- GIVEN DATA
%%

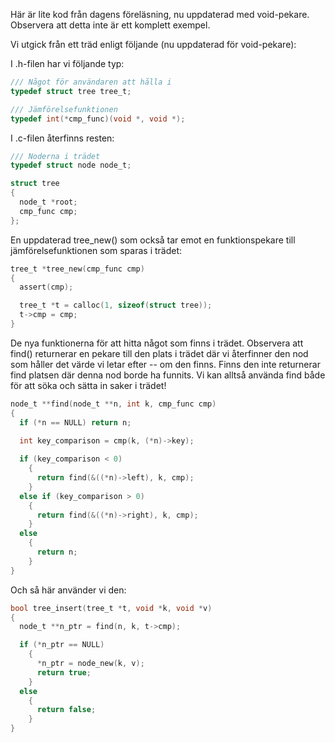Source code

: Här är lite kod från dagens föreläsning, nu uppdaterad med
void-pekare. Observera att detta inte är ett komplett exempel.

Vi utgick från ett träd enligt följande (nu uppdaterad för
void-pekare):

I .h-filen har vi följande typ:

```c
/// Något för användaren att hålla i
typedef struct tree tree_t;

/// Jämförelsefunktionen
typedef int(*cmp_func)(void *, void *);
```

I .c-filen återfinns resten:

```c
/// Noderna i trädet
typedef struct node node_t;

struct tree
{
  node_t *root;
  cmp_func cmp;
};
```
En uppdaterad tree_new() som också tar emot en funktionspekare
till jämförelsefunktionen som sparas i trädet:
```c
tree_t *tree_new(cmp_func cmp)
{
  assert(cmp); 

  tree_t *t = calloc(1, sizeof(struct tree));
  t->cmp = cmp;
}
```
De nya funktionerna för att hitta något som finns i trädet.
Observera att find() returnerar en pekare till den plats i
trädet där vi återfinner den nod som håller det värde vi
letar efter -- om den finns. Finns den inte returnerar find
platsen där denna nod borde ha funnits. Vi kan alltså använda
find både för att söka och sätta in saker i trädet!
```c
node_t **find(node_t **n, int k, cmp_func cmp)
{
  if (*n == NULL) return n;

  int key_comparison = cmp(k, (*n)->key);
  
  if (key_comparison < 0)
    {
      return find(&((*n)->left), k, cmp);
    }
  else if (key_comparison > 0)
    {
      return find(&((*n)->right), k, cmp);
    }
  else
    {
      return n;
    }
}
```
Och så här använder vi den:
```c
bool tree_insert(tree_t *t, void *k, void *v)
{
  node_t **n_ptr = find(n, k, t->cmp);

  if (*n_ptr == NULL)
    {
      *n_ptr = node_new(k, v);
      return true;
    }
  else
    {
      return false;
    }
}
```

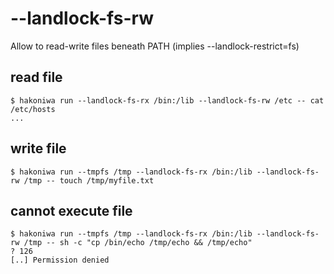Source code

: # --landlock-fs-rw

Allow to read-write files beneath PATH (implies --landlock-restrict=fs)

## read file

```console
$ hakoniwa run --landlock-fs-rx /bin:/lib --landlock-fs-rw /etc -- cat /etc/hosts
...

```

## write file

```console
$ hakoniwa run --tmpfs /tmp --landlock-fs-rx /bin:/lib --landlock-fs-rw /tmp -- touch /tmp/myfile.txt

```

## cannot execute file

```console
$ hakoniwa run --tmpfs /tmp --landlock-fs-rx /bin:/lib --landlock-fs-rw /tmp -- sh -c "cp /bin/echo /tmp/echo && /tmp/echo"
? 126
[..] Permission denied

```
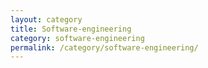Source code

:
 ```yaml
---
layout: category
title: Software-engineering
category: software-engineering
permalink: /category/software-engineering/
---
```

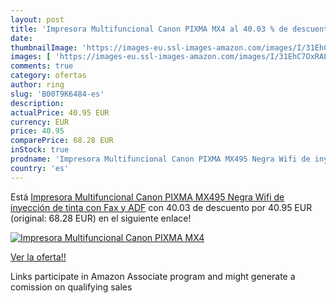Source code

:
 ```yaml
---
layout: post
title: 'Impresora Multifuncional Canon PIXMA MX4 al 40.03 % de descuento'
date: 
thumbnailImage: 'https://images-eu.ssl-images-amazon.com/images/I/31EhC7OxRAL._SL200_.jpg'
images: [ 'https://images-eu.ssl-images-amazon.com/images/I/31EhC7OxRAL._SL200_.jpg' ]
comments: true
category: ofertas
author: ring
slug: 'B00T9K6484-es'
description:
actualPrice: 40.95 EUR
currency: EUR
price: 40.95
comparePrice: 68.28 EUR
inStock: true
prodname: 'Impresora Multifuncional Canon PIXMA MX495 Negra Wifi de inyección de tinta con Fax y ADF'
country: 'es'
---
```


Está [Impresora Multifuncional Canon PIXMA MX495 Negra Wifi de inyección de tinta con Fax y ADF](https://www.amazon.es/dp/B00T9K6484/?tag=tolees-21) con 40.03 de descuento por 40.95 EUR (original: 68.28 EUR) en el siguiente enlace!

[![Impresora Multifuncional Canon PIXMA MX4](https://images-eu.ssl-images-amazon.com/images/I/31EhC7OxRAL._SL200_.jpg)](https://www.amazon.es/dp/B00T9K6484/?tag=tolees-21)

[Ver la oferta!!](https://www.amazon.es/dp/B00T9K6484/?tag=tolees-21)

Links participate in Amazon Associate program and might generate a comission on qualifying sales



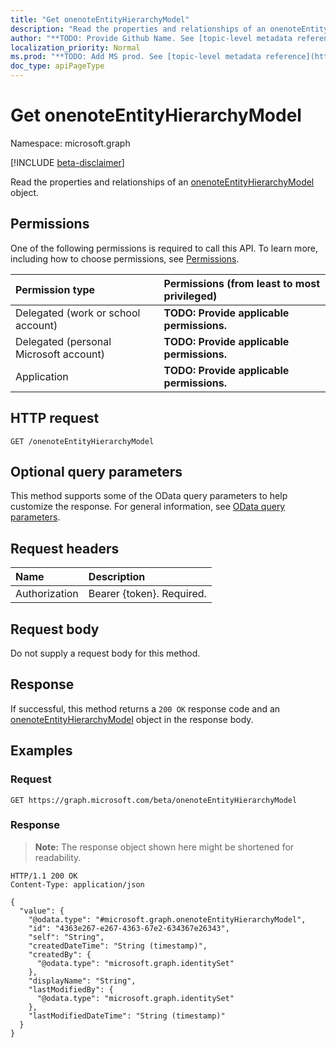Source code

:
 ```yaml
---
title: "Get onenoteEntityHierarchyModel"
description: "Read the properties and relationships of an onenoteEntityHierarchyModel object."
author: "**TODO: Provide Github Name. See [topic-level metadata reference](https://msgo.azurewebsites.net/add/document/guidelines/metadata.html#topic-level-metadata)**"
localization_priority: Normal
ms.prod: "**TODO: Add MS prod. See [topic-level metadata reference](https://msgo.azurewebsites.net/add/document/guidelines/metadata.html#topic-level-metadata)**"
doc_type: apiPageType
---
```


# Get onenoteEntityHierarchyModel
Namespace: microsoft.graph

[!INCLUDE [beta-disclaimer](../../includes/beta-disclaimer.md)]

Read the properties and relationships of an [onenoteEntityHierarchyModel](../resources/onenoteentityhierarchymodel.md) object.

## Permissions
One of the following permissions is required to call this API. To learn more, including how to choose permissions, see [Permissions](/graph/permissions-reference).

|Permission type|Permissions (from least to most privileged)|
|:---|:---|
|Delegated (work or school account)|**TODO: Provide applicable permissions.**|
|Delegated (personal Microsoft account)|**TODO: Provide applicable permissions.**|
|Application|**TODO: Provide applicable permissions.**|

## HTTP request

<!-- {
  "blockType": "ignored"
}
-->
``` http
GET /onenoteEntityHierarchyModel
```

## Optional query parameters
This method supports some of the OData query parameters to help customize the response. For general information, see [OData query parameters](/graph/query-parameters).

## Request headers
|Name|Description|
|:---|:---|
|Authorization|Bearer {token}. Required.|

## Request body
Do not supply a request body for this method.

## Response

If successful, this method returns a `200 OK` response code and an [onenoteEntityHierarchyModel](../resources/onenoteentityhierarchymodel.md) object in the response body.

## Examples

### Request
<!-- {
  "blockType": "request",
  "name": "get_onenoteentityhierarchymodel"
}
-->
``` http
GET https://graph.microsoft.com/beta/onenoteEntityHierarchyModel
```


### Response
>**Note:** The response object shown here might be shortened for readability.
<!-- {
  "blockType": "response",
  "truncated": true,
  "@odata.type": "microsoft.graph.onenoteEntityHierarchyModel"
}
-->
``` http
HTTP/1.1 200 OK
Content-Type: application/json

{
  "value": {
    "@odata.type": "#microsoft.graph.onenoteEntityHierarchyModel",
    "id": "4363e267-e267-4363-67e2-634367e26343",
    "self": "String",
    "createdDateTime": "String (timestamp)",
    "createdBy": {
      "@odata.type": "microsoft.graph.identitySet"
    },
    "displayName": "String",
    "lastModifiedBy": {
      "@odata.type": "microsoft.graph.identitySet"
    },
    "lastModifiedDateTime": "String (timestamp)"
  }
}
```

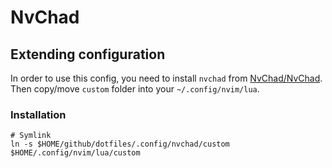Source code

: # NvChad

## Extending configuration

In order to use this config, you need to install `nvchad` from [NvChad/NvChad](https://github.com/NvChad/NvChad).  
Then copy/move `custom` folder into your `~/.config/nvim/lua`.

### Installation

```console
# Symlink
ln -s $HOME/github/dotfiles/.config/nvchad/custom   $HOME/.config/nvim/lua/custom
```
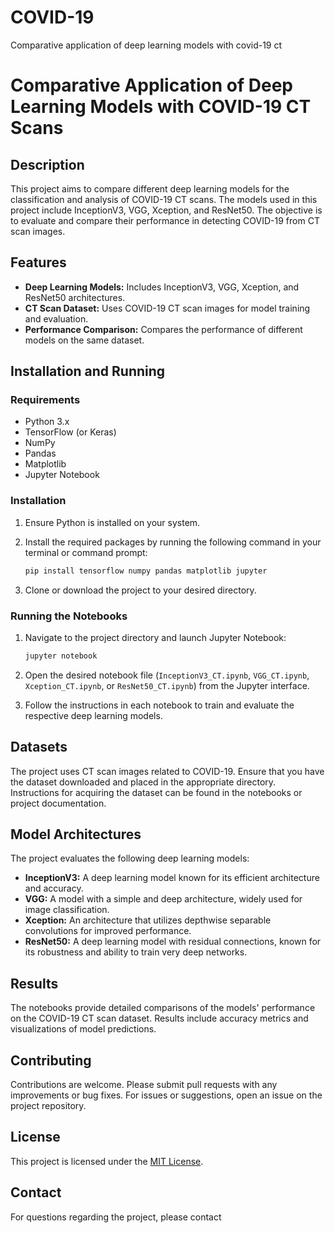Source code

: # COVID-19
Comparative application of deep learning models with covid-19 ct
# Comparative Application of Deep Learning Models with COVID-19 CT Scans

## Description

This project aims to compare different deep learning models for the classification and analysis of COVID-19 CT scans. The models used in this project include InceptionV3, VGG, Xception, and ResNet50. The objective is to evaluate and compare their performance in detecting COVID-19 from CT scan images.

## Features

- **Deep Learning Models:** Includes InceptionV3, VGG, Xception, and ResNet50 architectures.
- **CT Scan Dataset:** Uses COVID-19 CT scan images for model training and evaluation.
- **Performance Comparison:** Compares the performance of different models on the same dataset.

## Installation and Running

### Requirements

- Python 3.x
- TensorFlow (or Keras)
- NumPy
- Pandas
- Matplotlib
- Jupyter Notebook

### Installation

1. Ensure Python is installed on your system.
2. Install the required packages by running the following command in your terminal or command prompt:

    ```bash
    pip install tensorflow numpy pandas matplotlib jupyter
    ```

3. Clone or download the project to your desired directory.

### Running the Notebooks

1. Navigate to the project directory and launch Jupyter Notebook:

    ```bash
    jupyter notebook
    ```

2. Open the desired notebook file (`InceptionV3_CT.ipynb`, `VGG_CT.ipynb`, `Xception_CT.ipynb`, or `ResNet50_CT.ipynb`) from the Jupyter interface.

3. Follow the instructions in each notebook to train and evaluate the respective deep learning models.

## Datasets

The project uses CT scan images related to COVID-19. Ensure that you have the dataset downloaded and placed in the appropriate directory. Instructions for acquiring the dataset can be found in the notebooks or project documentation.

## Model Architectures

The project evaluates the following deep learning models:

- **InceptionV3:** A deep learning model known for its efficient architecture and accuracy.
- **VGG:** A model with a simple and deep architecture, widely used for image classification.
- **Xception:** An architecture that utilizes depthwise separable convolutions for improved performance.
- **ResNet50:** A deep learning model with residual connections, known for its robustness and ability to train very deep networks.

## Results

The notebooks provide detailed comparisons of the models' performance on the COVID-19 CT scan dataset. Results include accuracy metrics and visualizations of model predictions.

## Contributing

Contributions are welcome. Please submit pull requests with any improvements or bug fixes. For issues or suggestions, open an issue on the project repository.

## License

This project is licensed under the [MIT License](LICENSE).

## Contact

For questions regarding the project, please contact
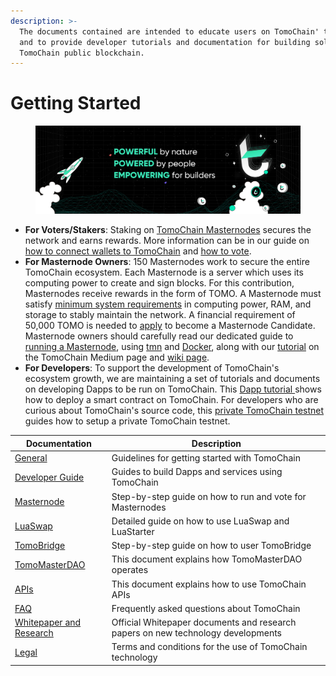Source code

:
 ```yaml
---
description: >-
  The documents contained are intended to educate users on TomoChain' technology
  and to provide developer tutorials and documentation for building solutions on
  TomoChain public blockchain.
---
```


# Getting Started

<figure><img src=".gitbook/assets/Twitter header - 1 (1).png" alt=""><figcaption></figcaption></figure>

* **For Voters/Stakers**: Staking on [TomoChain Masternodes](https://master.tomochain.com/) secures the network and earns rewards. More information can be in our guide on [how to connect wallets to TomoChain](https://docs.tomochain.com/general/how-to-connect-to-tomochain-network) and [how to vote](https://youtu.be/tXp4WHl\_sxY).
* **For Masternode Owners**: 150 Masternodes work to secure the entire TomoChain ecosystem. Each Masternode is a server which uses its computing power to create and sign blocks. For this contribution, Masternodes receive rewards in the form of TOMO. A Masternode must satisfy [minimum system requirements](masternode/requirements.md) in computing power, RAM, and storage to stably maintain the network. A financial requirement of 50,000 TOMO is needed to [apply](masternode/apply-your-node.md) to become a Masternode Candidate. Masternode owners should carefully read our dedicated guide to [running a Masternode](masternode/run-a-full-node/), using [tmn](masternode/run-a-full-node/tmn.md) and [Docker](masternode/run-a-full-node/docker.md), along with our [tutorial](https://medium.com/tomochain/how-to-run-a-tomochain-masternode-from-a-to-z-3793752dc3d1) on the TomoChain Medium page and [wiki page](https://github.com/tomochain/docs/wiki).
* **For Developers**: To support the development of TomoChain's ecosystem growth, we are maintaining a set of tutorials and documents on developing Dapps to be run on TomoChain. This [Dapp tutorial ](https://docs.tomochain.com/developer-guide/building-dapp-on-tomochain)shows how to deploy a smart contract on TomoChain. For developers who are curious about TomoChain's source code, this [private TomoChain testnet](https://docs.tomochain.com/developer-guide/working-with-tomochain/tomochain-private-testnet-setup) guides how to setup a private TomoChain testnet.

| **Documentation**                                   | Description                                                                      |
| --------------------------------------------------- | -------------------------------------------------------------------------------- |
| [General ](general/)                                | Guidelines for getting started with TomoChain                                    |
| [Developer Guide](developer-guide/)                 | Guides to build Dapps and services using TomoChain                               |
| [Masternode](masternode/)                           | Step-by-step guide on how to run and vote for Masternodes                        |
| [LuaSwap](luaswap/)                                 | Detailed guide on how to use LuaSwap and LuaStarter                              |
| [TomoBridge](tomobridge/)                           | Step-by-step guide on how to user TomoBridge                                     |
| [TomoMasterDAO](tomomasterdao/)                     | This document explains how TomoMasterDAO operates                                |
| [APIs](https://apidocs.tomochain.com)               | This document explains how to use TomoChain APIs                                 |
| [FAQ](faq/)                                         | Frequently asked questions about TomoChain                                       |
| [Whitepaper and Research](whitepaper-and-research/) | Official Whitepaper documents and research papers on new technology developments |
| [Legal ](legal/)                                    | Terms and conditions for the use of TomoChain technology                         |


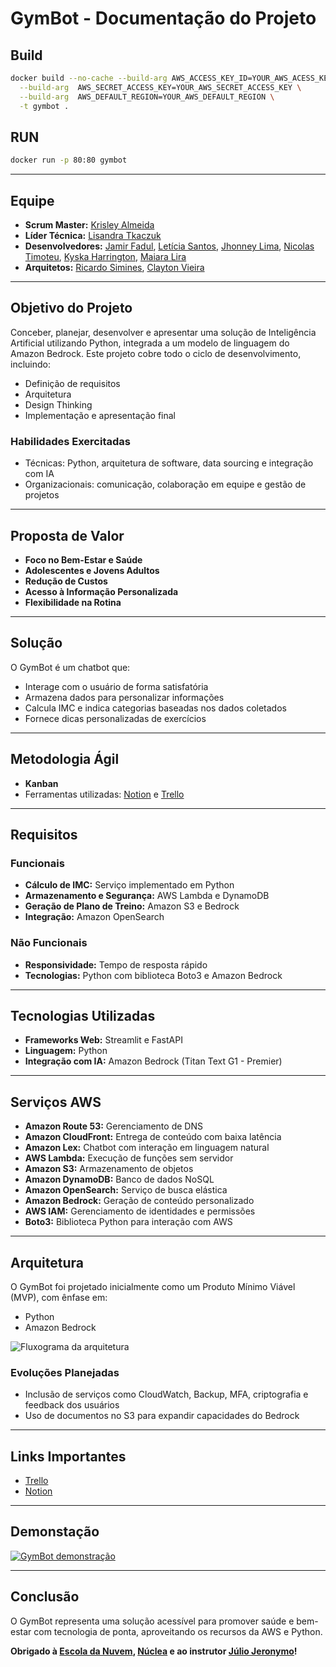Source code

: # GymBot - Documentação do Projeto

## Build
```bash
docker build --no-cache --build-arg AWS_ACCESS_KEY_ID=YOUR_AWS_ACESS_KEY_ID \
  --build-arg  AWS_SECRET_ACCESS_KEY=YOUR_AWS_SECRET_ACCESS_KEY \
  --build-arg  AWS_DEFAULT_REGION=YOUR_AWS_DEFAULT_REGION \
  -t gymbot .
```
## RUN
```bash
docker run -p 80:80 gymbot
```

---

## Equipe
- **Scrum Master:** [Krisley Almeida](https://www.linkedin.com/in/krisley-almeida/)
- **Líder Técnica:** [Lisandra Tkaczuk](https://www.linkedin.com/in/lisandra-tkaczuk-9b4529a7/)
- **Desenvolvedores:** [Jamir Fadul](https://www.linkedin.com/in/jamir-fadul-042376221/), [Letícia Santos](https://www.linkedin.com/in/leticiareginasantos), [Jhonney Lima](https://www.linkedin.com/in/jhonney-lima-6794aa334/), [Nicolas Timoteu](https://www.linkedin.com/in/nicolas-timoteu/), [Kyska Harrington](https://www.linkedin.com/in/kyskaharrington/), [Maiara Lira](https://www.linkedin.com/in/maiaraslira/)
- **Arquitetos:** [Ricardo Simines](https://www.linkedin.com/in/ricardosiminesscopim/), [Clayton Vieira](https://www.linkedin.com/in/claytonvieiracv/)

---

## Objetivo do Projeto

Conceber, planejar, desenvolver e apresentar uma solução de Inteligência Artificial utilizando Python, integrada a um modelo de linguagem do Amazon Bedrock. Este projeto cobre todo o ciclo de desenvolvimento, incluindo:
- Definição de requisitos
- Arquitetura
- Design Thinking
- Implementação e apresentação final

### Habilidades Exercitadas
- Técnicas: Python, arquitetura de software, data sourcing e integração com IA
- Organizacionais: comunicação, colaboração em equipe e gestão de projetos

---

## Proposta de Valor

- **Foco no Bem-Estar e Saúde**
- **Adolescentes e Jovens Adultos**
- **Redução de Custos**
- **Acesso à Informação Personalizada**
- **Flexibilidade na Rotina**

---

## Solução

O GymBot é um chatbot que:
- Interage com o usuário de forma satisfatória
- Armazena dados para personalizar informações
- Calcula IMC e indica categorias baseadas nos dados coletados
- Fornece dicas personalizadas de exercícios

---

## Metodologia Ágil
- **Kanban**
- Ferramentas utilizadas: [Notion](https://handsomely-thistle-b4f.notion.site/Documenta-o-GymBot-01cce6fd5a784e41a97479930e29f84e?pvs=4) e [Trello](https://trello.com/b/atTd4cQN/projeto-personal-trainer-40)

---

## Requisitos

### Funcionais
- **Cálculo de IMC:** Serviço implementado em Python
- **Armazenamento e Segurança:** AWS Lambda e DynamoDB
- **Geração de Plano de Treino:** Amazon S3 e Bedrock
- **Integração:** Amazon OpenSearch

### Não Funcionais
- **Responsividade:** Tempo de resposta rápido
- **Tecnologias:** Python com biblioteca Boto3 e Amazon Bedrock

---

## Tecnologias Utilizadas

- **Frameworks Web:** Streamlit e FastAPI
- **Linguagem:** Python
- **Integração com IA:** Amazon Bedrock (Titan Text G1 - Premier)

---

## Serviços AWS

- **Amazon Route 53:** Gerenciamento de DNS
- **Amazon CloudFront:** Entrega de conteúdo com baixa latência
- **Amazon Lex:** Chatbot com interação em linguagem natural
- **AWS Lambda:** Execução de funções sem servidor
- **Amazon S3:** Armazenamento de objetos
- **Amazon DynamoDB:** Banco de dados NoSQL
- **Amazon OpenSearch:** Serviço de busca elástica
- **Amazon Bedrock:** Geração de conteúdo personalizado
- **AWS IAM:** Gerenciamento de identidades e permissões
- **Boto3:** Biblioteca Python para interação com AWS

---

## Arquitetura

O GymBot foi projetado inicialmente como um Produto Mínimo Viável (MVP), com ênfase em:
- Python
- Amazon Bedrock

![Fluxograma da arquitetura](https://i.imgur.com/1GbdG6b.jpeg)


### Evoluções Planejadas
- Inclusão de serviços como CloudWatch, Backup, MFA, criptografia e feedback dos usuários
- Uso de documentos no S3 para expandir capacidades do Bedrock

---

## Links Importantes
- [Trello](https://trello.com/b/atTd4cQN/projeto-personal-trainer-40)
- [Notion](https://handsomely-thistle-b4f.notion.site/Documenta-o-GymBot-01cce6fd5a784e41a97479930e29f84e?pvs=4)

---

## Demonstação
[![GymBot demonstração](https://img.youtube.com/vi/gUGX9FsRBa0/0.jpg)](https://www.youtube.com/watch?v=gUGX9FsRBa0)


---


## Conclusão

O GymBot representa uma solução acessível para promover saúde e bem-estar com tecnologia de ponta, aproveitando os recursos da AWS e Python.

**Obrigado à [Escola da Nuvem](https://escoladanuvem.org/), [Núclea](https://www.nuclea.com.br/) e ao instrutor [Júlio Jeronymo](https://www.linkedin.com/in/julio-jeronymo/)!**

%%

Wherever a line of the records above contains the string "information", copy that line out.

This method supports some of the OData query parameters to help customize the response. For general information, see [OData query parameters](/graph/query-parameters).
* **For Voters/Stakers**: Staking on [TomoChain Masternodes](https://master.tomochain.com/) secures the network and earns rewards. More information can be in our guide on [how to connect wallets to TomoChain](https://docs.tomochain.com/general/how-to-connect-to-tomochain-network) and [how to vote](https://youtu.be/tXp4WHl\_sxY).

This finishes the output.